Payday Loans
Claude Rains (1899-1967)

  1. John Barrymore, A Bill of Divorcement, 1932.       Following West End and Broadway stage success, Rains tested for his first film - and was told he had no movie future. Director James Whale saw the test and booked him for a voice-only debut as The Invisible Man, 1933.
  2. Ernest Thesiger, The Bride of Frankenstein, 1934.      Frankenstein director James Whale refused to tackle any sequel. Kurt Neumann was to take over in 1933, And Rains in ’34 - until switched to The Mystery of Edwin Drood.
  3. Charles Laughton, The Hunchback of Notre Dame, 1938.      Director William Dieterle’s one and only titular choice was Laughton.  However, he was trying to set up a Cyrano De Bergerac at MGM.  Before that dream collapsed and he signed on as  Quasimodo, RKO looked at the obvious (Lugosi or Lon Chaney Jr) and  the intriguing… Rains, Robert Morley and even Orson Welles.
  4. Basil Rathbone, Son of Frankenstein, 1938.       Wolf, by name.
  5. John Shepperd, The Loves of Edgar Allen Poe, 1941.        Rains, John Garfield, Louis Hayward and Franchot Tone were all in the Poe mix in what The New York Times complained was “no more than a postured and lifeless tableau.”  Probably why  Shepperd quickley reverted to his (real) Broadway name: Shepperd Strudwick.

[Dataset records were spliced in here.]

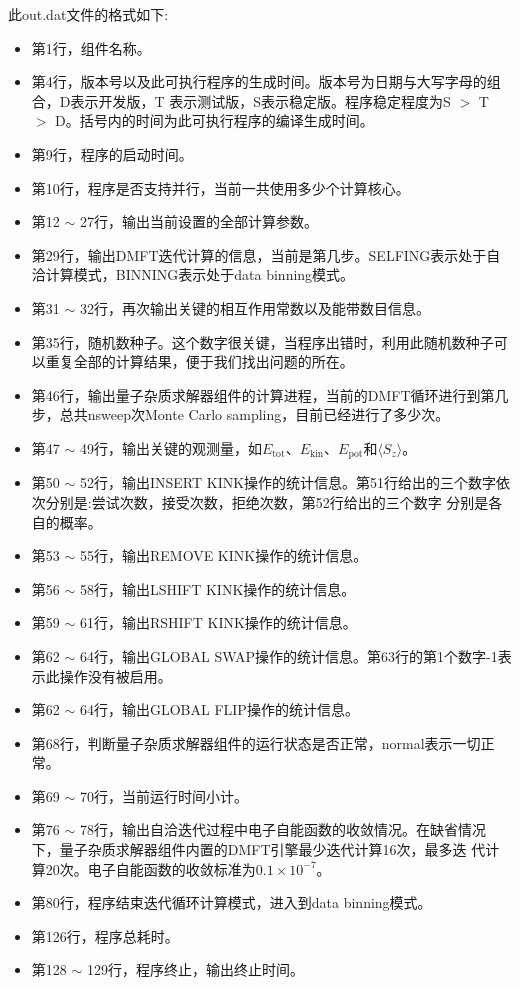 此out.dat文件的格式如下:
\begin{itemize}
\item 第1行，组件名称{\azalea}。
\item 第4行，版本号以及此可执行程序的生成时间。版本号为日期与大写字母的组合，D表示开发版，T
表示测试版，S表示稳定版。程序稳定程度为S $>$ T $>$ D。括号内的时间为此可执行程序的编译生成时间。
\item 第9行，程序的启动时间。 
\item 第10行，程序是否支持并行，当前一共使用多少个计算核心。
\item 第12 $\sim$ 27行，输出当前设置的全部计算参数。
\item 第29行，输出DMFT迭代计算的信息，当前是第几步。SELFING表示处于自洽计算模式，BINNING表示处于data binning模式。
\item 第31 $\sim$ 32行，再次输出关键的相互作用常数以及能带数目信息。
\item 第35行，随机数种子。这个数字很关键，当程序出错时，利用此随机数种子可以重复全部的计算结果，便于我们找出问题的所在。
\item 第46行，输出量子杂质求解器组件的计算进程，当前的DMFT循环进行到第几步，总共nsweep次Monte Carlo sampling，目前已经进行了多少次。
\item 第47 $\sim$ 49行，输出关键的观测量，如$E_{\text{tot}}$、$E_{\text{kin}}$、$E_{\text{pot}}$和$\langle S_{z}\rangle$。
\item 第50 $\sim$ 52行，输出INSERT KINK操作的统计信息。第51行给出的三个数字依次分别是:尝试次数，接受次数，拒绝次数，第52行给出的三个数字
分别是各自的概率。
\item 第53 $\sim$ 55行，输出REMOVE KINK操作的统计信息。
\item 第56 $\sim$ 58行，输出LSHIFT KINK操作的统计信息。
\item 第59 $\sim$ 61行，输出RSHIFT KINK操作的统计信息。
\item 第62 $\sim$ 64行，输出GLOBAL SWAP操作的统计信息。第63行的第1个数字-1表示此操作没有被启用。
\item 第62 $\sim$ 64行，输出GLOBAL FLIP操作的统计信息。
\item 第68行，判断量子杂质求解器组件的运行状态是否正常，normal表示一切正常。
\item 第69 $\sim$ 70行，当前运行时间小计。
\item 第76 $\sim$ 78行，输出自洽迭代过程中电子自能函数的收敛情况。在缺省情况下，量子杂质求解器组件内置的DMFT引擎最少迭代计算16次，最多迭
代计算20次。电子自能函数的收敛标准为$0.1 \times 10^{-7}$。
\item 第80行，程序结束迭代循环计算模式，进入到data binning模式。
\item 第126行，程序总耗时。
\item 第128 $\sim$ 129行，程序终止，输出终止时间。
\end{itemize}

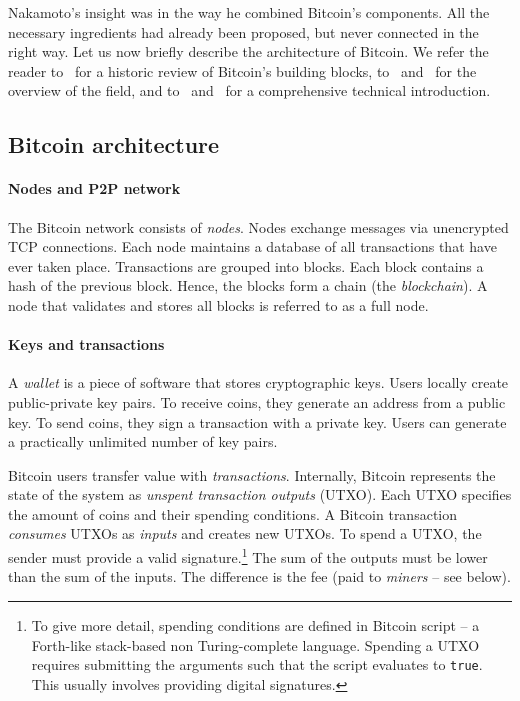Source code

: Nakamoto's insight was in the way he combined Bitcoin's components.
All the necessary ingredients had already been proposed, but never connected in the right way.
Let us now briefly describe the architecture of Bitcoin.
We refer the reader to~\cite{Narayanan2017} for a historic review of Bitcoin's building blocks, to~\cite{Bonneau2015} and~\cite{Tschorsch2016} for the overview of the field, and to~\cite{Narayanan2016} and~\cite{Antonopoulos2014} for a comprehensive technical introduction.

\subsection{Bitcoin architecture}

\paragraph{Nodes and P2P network}

The Bitcoin network consists of \textit{nodes}.
Nodes exchange messages via unencrypted TCP connections.
Each node maintains a database of all transactions that have ever taken place.
Transactions are grouped into blocks.
Each block contains a hash of the previous block.
Hence, the blocks form a chain (the \textit{blockchain}).
A node that validates and stores all blocks is referred to as a full node.

\paragraph{Keys and transactions}

A \textit{wallet} is a piece of software that stores cryptographic keys.
Users locally create public-private key pairs.
To receive coins, they generate an address from a public key.
To send coins, they sign a transaction with a private key.
Users can generate a practically unlimited number of key pairs.

Bitcoin users transfer value with \textit{transactions}.
Internally, Bitcoin represents the state of the system as \textit{unspent transaction outputs} (UTXO).
Each UTXO specifies the amount of coins and their spending conditions.
A Bitcoin transaction \textit{consumes} UTXOs as \textit{inputs} and creates new UTXOs.
To spend a UTXO, the sender must provide a valid signature.\footnote{To give more detail, spending conditions are defined in Bitcoin script -- a Forth-like stack-based non Turing-complete language.
Spending a UTXO requires submitting the arguments such that the script evaluates to \texttt{true}.
This usually involves providing digital signatures.}
The sum of the outputs must be lower than the sum of the inputs.
The difference is the fee (paid to \textit{miners} -- see below).


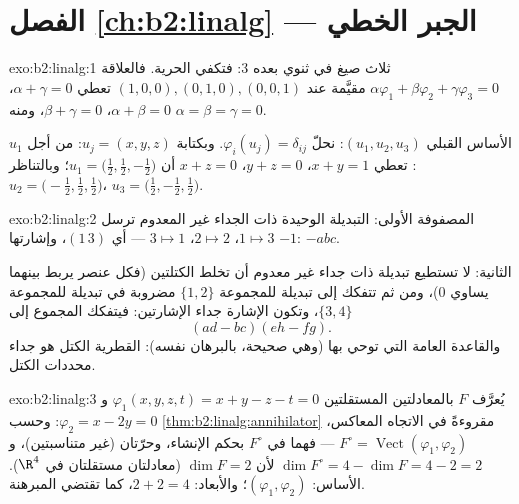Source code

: \section*{الفصل \ref{ch:b2:linalg} --- الجبر الخطي}

\begin{solution}{exo:b2:linalg:1}
ثلاث صيغ في ثنوي بعده $3$: فتكفي الحرية. فالعلاقة
$\alpha\varphi_1 + \beta\varphi_2 + \gamma\varphi_3 = 0$ مقيَّمة عند
$(1,0,0), (0,1,0), (0,0,1)$ تعطي $\alpha + \gamma = 0$، $\alpha +
\beta = 0$، $\beta + \gamma = 0$، ومنه $\alpha = \beta = \gamma =
0$.

الأساس القبلي $(u_1, u_2, u_3)$: نحلّ $\varphi_i(u_j) =
\delta_{ij}$. وبكتابة $u_j = (x, y, z)$: من أجل $u_1$: تعطي $x + y = 1$،
$y + z = 0$، $x + z = 0$ أن $u_1 = \bigl(\tfrac12, \tfrac12,
-\tfrac12\bigr)$؛ وبالتناظر $u_2 = \bigl(-\tfrac12, \tfrac12,
\tfrac12\bigr)$، $u_3 = \bigl(\tfrac12, -\tfrac12, \tfrac12\bigr)$.
\end{solution}

\begin{solution}{exo:b2:linalg:2}
المصفوفة الأولى: التبديلة الوحيدة ذات الجداء غير المعدوم ترسل $1 \mapsto
3$، $2 \mapsto 2$، $3 \mapsto 1$ --- أي  $(1\,3)$،
وإشارتها $-1$:  $-abc$.

الثانية: لا تستطيع تبديلة ذات جداء غير معدوم أن تخلط الكتلتين
(فكل عنصر يربط بينهما يساوي $0$)، ومن ثم تتفكك إلى تبديلة
للمجموعة $\{1,2\}$ مضروبة في تبديلة للمجموعة $\{3,4\}$، وتكون الإشارة
جداء الإشارتين: فيتفكك المجموع إلى
\[
(ad - bc)(eh - fg) .
\]
والقاعدة العامة التي توحي بها (وهي صحيحة، بالبرهان نفسه):  القطرية الكتل هو جداء محددات
الكتل.
\end{solution}

\begin{solution}{exo:b2:linalg:3}
يُعرَّف $F$ بالمعادلتين المستقلتين $\varphi_1(x,y,z,t)
= x + y - z - t = 0$ و$\varphi_2 = x - 2y = 0$: وحسب
\cref{thm:b2:linalg:annihilator} مقروءةً في الاتجاه المعاكس، $F^\circ =
\operatorname{Vect}(\varphi_1, \varphi_2)$ --- فهما في $F^\circ$
بحكم الإنشاء، وحرّتان (غير متناسبتين)، و$\dim F^\circ
= 4 - \dim F = 4 - 2 = 2$ لأن $\dim F = 2$ (معادلتان مستقلتان
في $\R^4$). الأساس: $(\varphi_1, \varphi_2)$؛ والأبعاد:
$2 + 2 = 4$، كما تقتضي المبرهنة.
\end{solution}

  6. Charles Coburn, Princess O’Rourke, 1942.       Coburn and Rains were roles apart. But they gave good uncle. In this comedy (a first draft for 1952’s Roman Holiday?), Rains was the concerned kin of Olivia De Havilland’s Euro-princess fleeing WWII by living incognito in the US.
  7. Jon Hall, The Invisible Man’s Revenge, 1944.      Universal wanted him back as the now-you-see-him-now-you-don’t hero. Rains had plenty to thank Mr Invisibility for - the opening  chapter was his first talkie and put his voice firmly on the cinema map. But once was enough.  He liked being seen now… Hall headlined chapter,  The Invisible Agent, 1942.
  8. Lionel Barrymore, It’s A Wonderful Life, 1946.
  9. Robert Alda, The Beast With Five Fingers, 1946.      "This is the story of what happened - or seemed to happen - in the small Italian village of San Stefano nearly 50 years ago." Aha! Still not enough to entice Rains into Curt Siodmak’s script. Alan’s dad filled in. But Peter Lorre had The Role. He’s the cinema’s best actor, praised Charlie Chaplin.
  10. Robert Douglas, Adventures of Don Juan, 1948.         Douglas gave better evil than Rains and more or less reprised the Duke de Lorca in The Flame and the Arrow, 1949, Ivanhoe and The Prisoner of Zenda in 1951, etc. Due to a war-injured leg, Douglas had to be doubled by fencing master Fred Cavens in his staircase duel with a “pooped” Errol Flynn. Unpooped, Cavens also doubled another Flynn adversary, David Bruce. No matter what Flynn threw at Fred, added Mattison, “Cavens would take it and make Errol look good.”
  11. Leo Genn, Quo Vadis, 1950.      Both Rains and Frederic March were on the list to play Petronius as the epic wasthe postponed due to Gregory Peck’s eye infcection. John Huston quit as director after one of his famous divisions of opinion.
  12. Michael Rennie, The Day The Earth Stood Still,1951.       “We always felt Rains was the man for the alien visitor Klaatu,” said director Robert Wise.“Then, [Fox chief] Darryl Zanuck mentioned an actor he had seen onthe London stage, who had never been seen on the screen before, so he was fresh and new...tall, sensitive looks.We just lucked out.”(Not so the 2008 re-hash with Keanu Reeves).
  13. Boris Karloff, Cauldron of Blood,1971.       Producer Robert D Weinbach wanted Rains as the blind sculptor but he was too ill.Karloff was no fitter.